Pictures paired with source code
· · · · · · ·

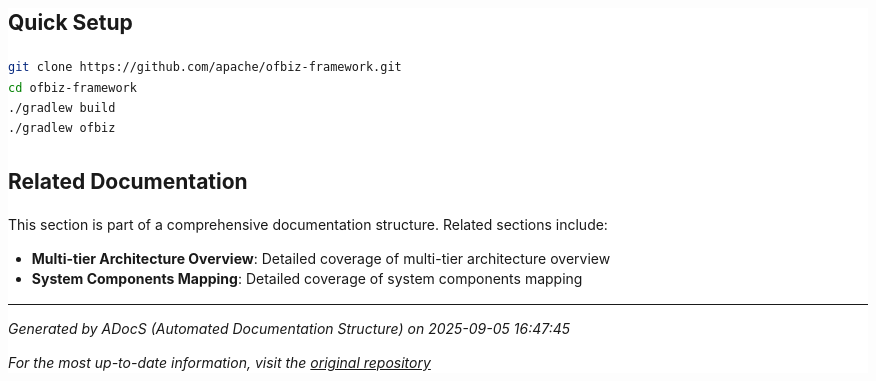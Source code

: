 ## Quick Setup

```bash
git clone https://github.com/apache/ofbiz-framework.git
cd ofbiz-framework
./gradlew build
./gradlew ofbiz
```

## Related Documentation

This section is part of a comprehensive documentation structure. Related sections include:

- **Multi-tier Architecture Overview**: Detailed coverage of multi-tier architecture overview
- **System Components Mapping**: Detailed coverage of system components mapping

---

*Generated by ADocS (Automated Documentation Structure) on 2025-09-05 16:47:45*

*For the most up-to-date information, visit the [original repository](https://github.com/apache/ofbiz-framework)*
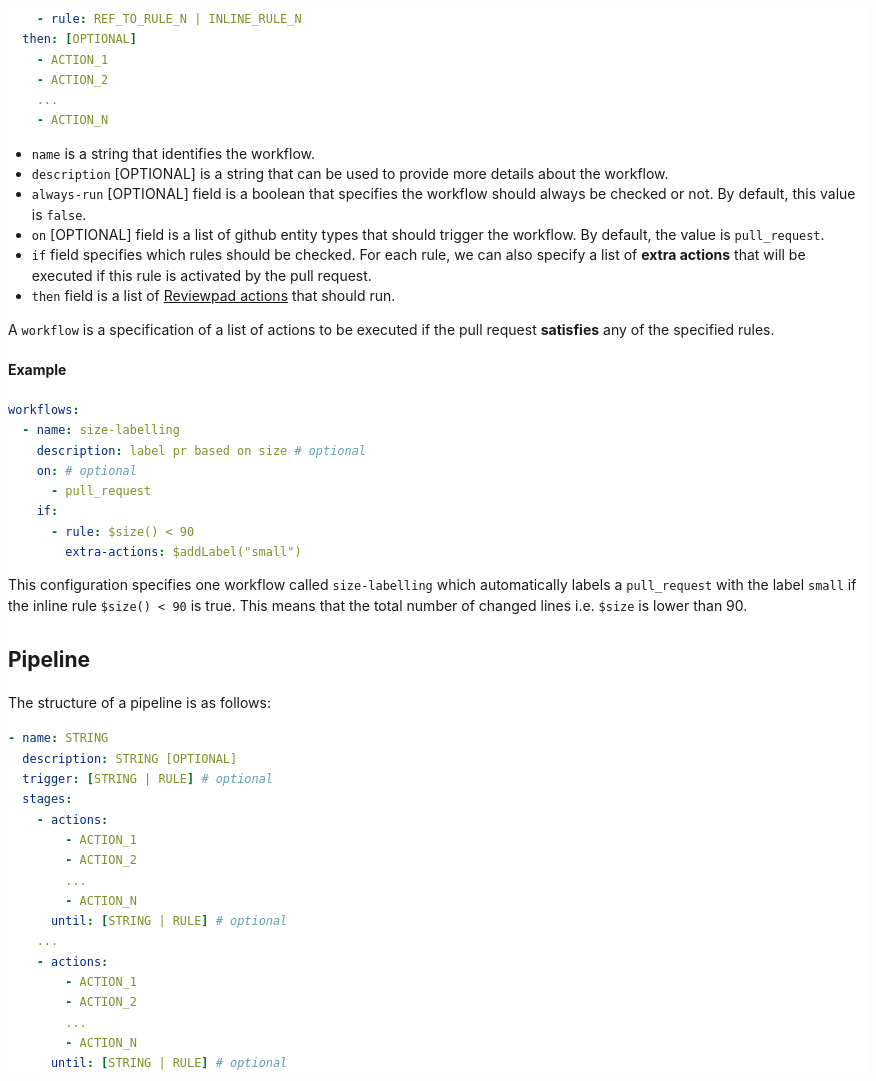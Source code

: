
 ```yaml
    - rule: REF_TO_RULE_N | INLINE_RULE_N
  then: [OPTIONAL]
    - ACTION_1
    - ACTION_2
    ...
    - ACTION_N
```

- `name` is a string that identifies the workflow.
- `description` [OPTIONAL] is a string that can be used to provide more details about the workflow.
- `always-run` [OPTIONAL] field is a boolean that specifies the workflow should always be checked or not. By default, this value is `false`.
- `on` [OPTIONAL] field is a list of github entity types that should trigger the workflow. By default, the value is `pull_request`.
- `if` field specifies which rules should be checked. For each rule, we can also specify a list of **extra actions** that will be executed if this rule is activated by the pull request.
- `then` field is a list of [Reviewpad actions](/guides/built-ins#actions) that should run.

A `workflow` is a specification of a list of actions to be executed if the pull request **satisfies** any of the specified rules.

#### Example

```yaml
workflows:
  - name: size-labelling
    description: label pr based on size # optional
    on: # optional
      - pull_request
    if:
      - rule: $size() < 90
        extra-actions: $addLabel("small")
```

This configuration specifies one workflow called `size-labelling` which automatically labels a `pull_request` with the label `small` if the inline rule `$size() < 90` is true. This means that the total number of changed lines i.e. `$size` is lower than 90.

## Pipeline

The structure of a pipeline is as follows:

```yaml
- name: STRING
  description: STRING [OPTIONAL]
  trigger: [STRING | RULE] # optional
  stages:
    - actions:
        - ACTION_1
        - ACTION_2
        ...
        - ACTION_N
      until: [STRING | RULE] # optional
    ...
    - actions:
        - ACTION_1
        - ACTION_2
        ...
        - ACTION_N
      until: [STRING | RULE] # optional
```
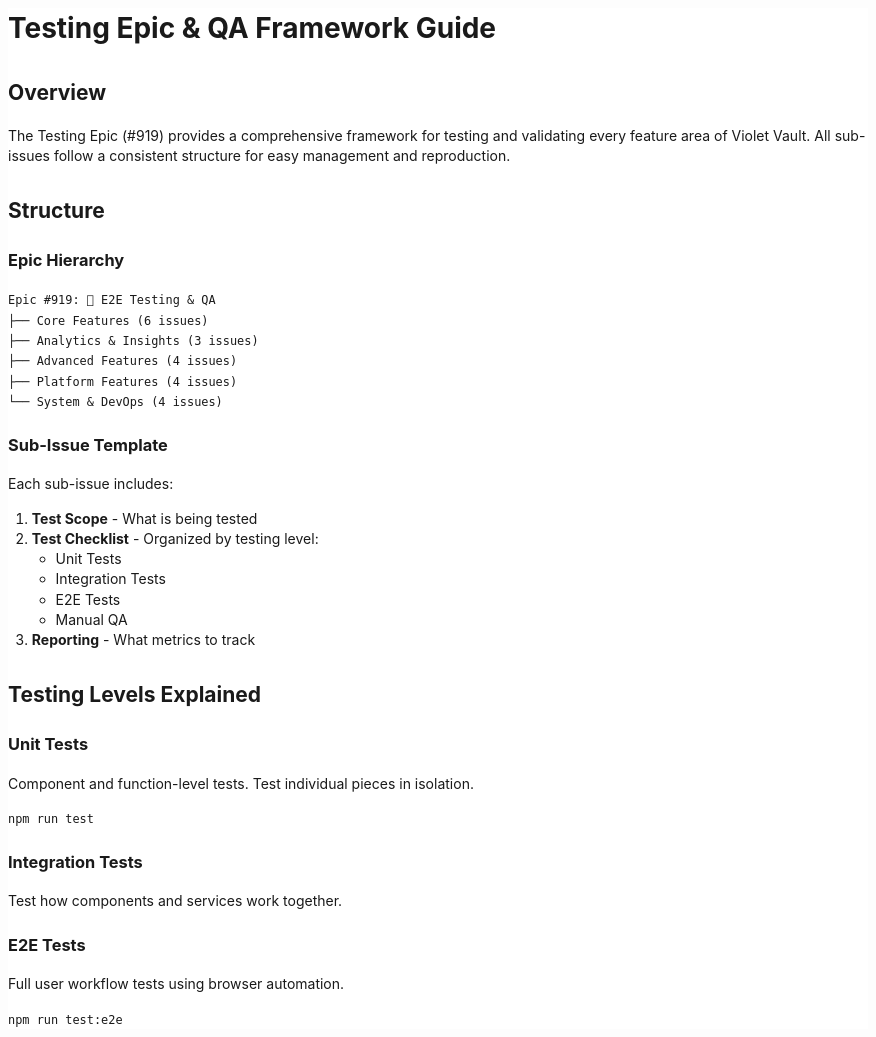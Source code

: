 # Testing Epic & QA Framework Guide

## Overview

The Testing Epic (#919) provides a comprehensive framework for testing and validating every feature area of Violet Vault. All sub-issues follow a consistent structure for easy management and reproduction.

## Structure

### Epic Hierarchy
```
Epic #919: 🧪 E2E Testing & QA
├── Core Features (6 issues)
├── Analytics & Insights (3 issues)
├── Advanced Features (4 issues)
├── Platform Features (4 issues)
└── System & DevOps (4 issues)
```

### Sub-Issue Template

Each sub-issue includes:

1. **Test Scope** - What is being tested
2. **Test Checklist** - Organized by testing level:
   - Unit Tests
   - Integration Tests
   - E2E Tests
   - Manual QA
3. **Reporting** - What metrics to track

## Testing Levels Explained

### Unit Tests
Component and function-level tests. Test individual pieces in isolation.

```bash
npm run test
```

### Integration Tests
Test how components and services work together.

### E2E Tests
Full user workflow tests using browser automation.

```bash
npm run test:e2e
```
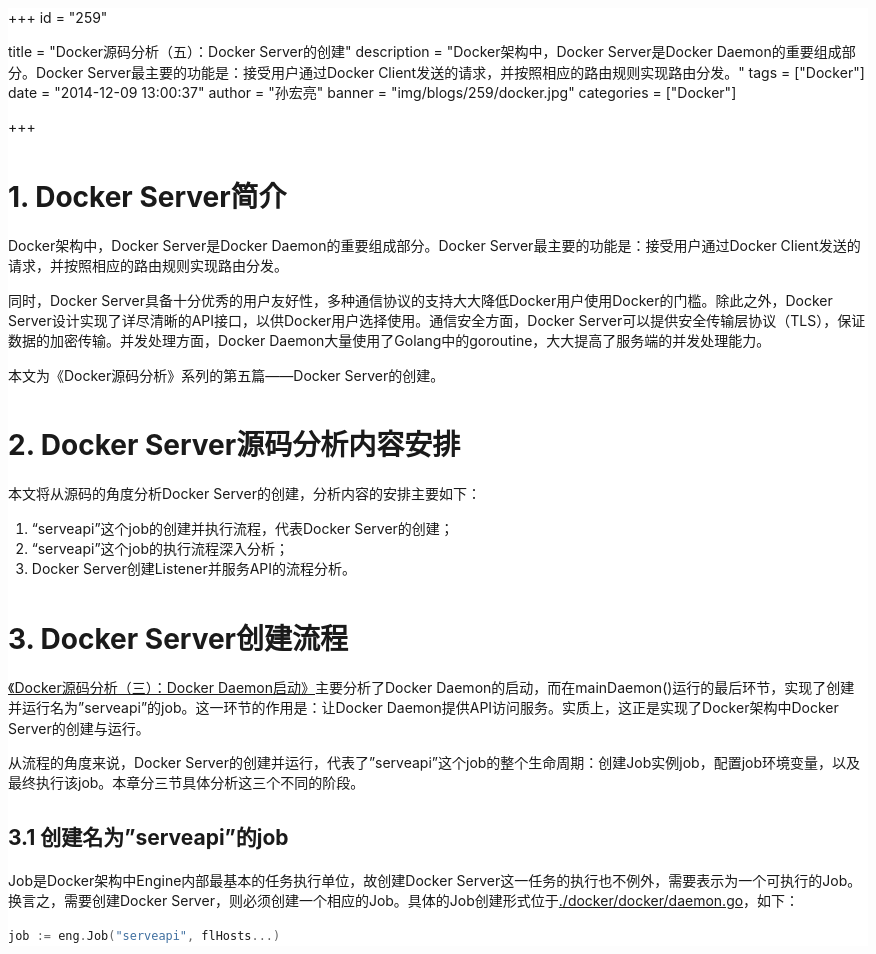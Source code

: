 +++
id = "259"

title = "Docker源码分析（五）：Docker Server的创建"
description = "Docker架构中，Docker Server是Docker Daemon的重要组成部分。Docker Server最主要的功能是：接受用户通过Docker Client发送的请求，并按照相应的路由规则实现路由分发。"
tags = ["Docker"]
date = "2014-12-09 13:00:37"
author = "孙宏亮"
banner = "img/blogs/259/docker.jpg"
categories = ["Docker"]

+++



**1\. Docker Server简介**
=======================

Docker架构中，Docker Server是Docker Daemon的重要组成部分。Docker Server最主要的功能是：接受用户通过Docker Client发送的请求，并按照相应的路由规则实现路由分发。 



同时，Docker Server具备十分优秀的用户友好性，多种通信协议的支持大大降低Docker用户使用Docker的门槛。除此之外，Docker Server设计实现了详尽清晰的API接口，以供Docker用户选择使用。通信安全方面，Docker Server可以提供安全传输层协议（TLS），保证数据的加密传输。并发处理方面，Docker Daemon大量使用了Golang中的goroutine，大大提高了服务端的并发处理能力。 

本文为《Docker源码分析》系列的第五篇——Docker Server的创建。

**2\. Docker Server源码分析内容安排**
=============================

本文将从源码的角度分析Docker Server的创建，分析内容的安排主要如下：

1.  “serveapi”这个job的创建并执行流程，代表Docker Server的创建；
2.  “serveapi”这个job的执行流程深入分析；
3.  Docker Server创建Listener并服务API的流程分析。

**3\. Docker Server创建流程**
=========================

[《Docker源码分析（三）：Docker Daemon启动》](http://www.sel.zju.edu.cn/?p=158)主要分析了Docker Daemon的启动，而在mainDaemon()运行的最后环节，实现了创建并运行名为”serveapi”的job。这一环节的作用是：让Docker Daemon提供API访问服务。实质上，这正是实现了Docker架构中Docker Server的创建与运行。 

从流程的角度来说，Docker Server的创建并运行，代表了”serveapi”这个job的整个生命周期：创建Job实例job，配置job环境变量，以及最终执行该job。本章分三节具体分析这三个不同的阶段。

**3.1 创建名为”serveapi”的job**
--------------------------

Job是Docker架构中Engine内部最基本的任务执行单位，故创建Docker Server这一任务的执行也不例外，需要表示为一个可执行的Job。换言之，需要创建Docker Server，则必须创建一个相应的Job。具体的Job创建形式位于[./docker/docker/daemon.go](https://github.com/docker/docker/blob/v1.2.0/docker/daemon.go#L66)，如下：

```go
job := eng.Job("serveapi", flHosts...)
```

· · · · · · ·

● **DIRECTIONS**
Among the entries, work out how many lines include the word "Features". Answer with that number only.

● **COMPLETED TASK**
3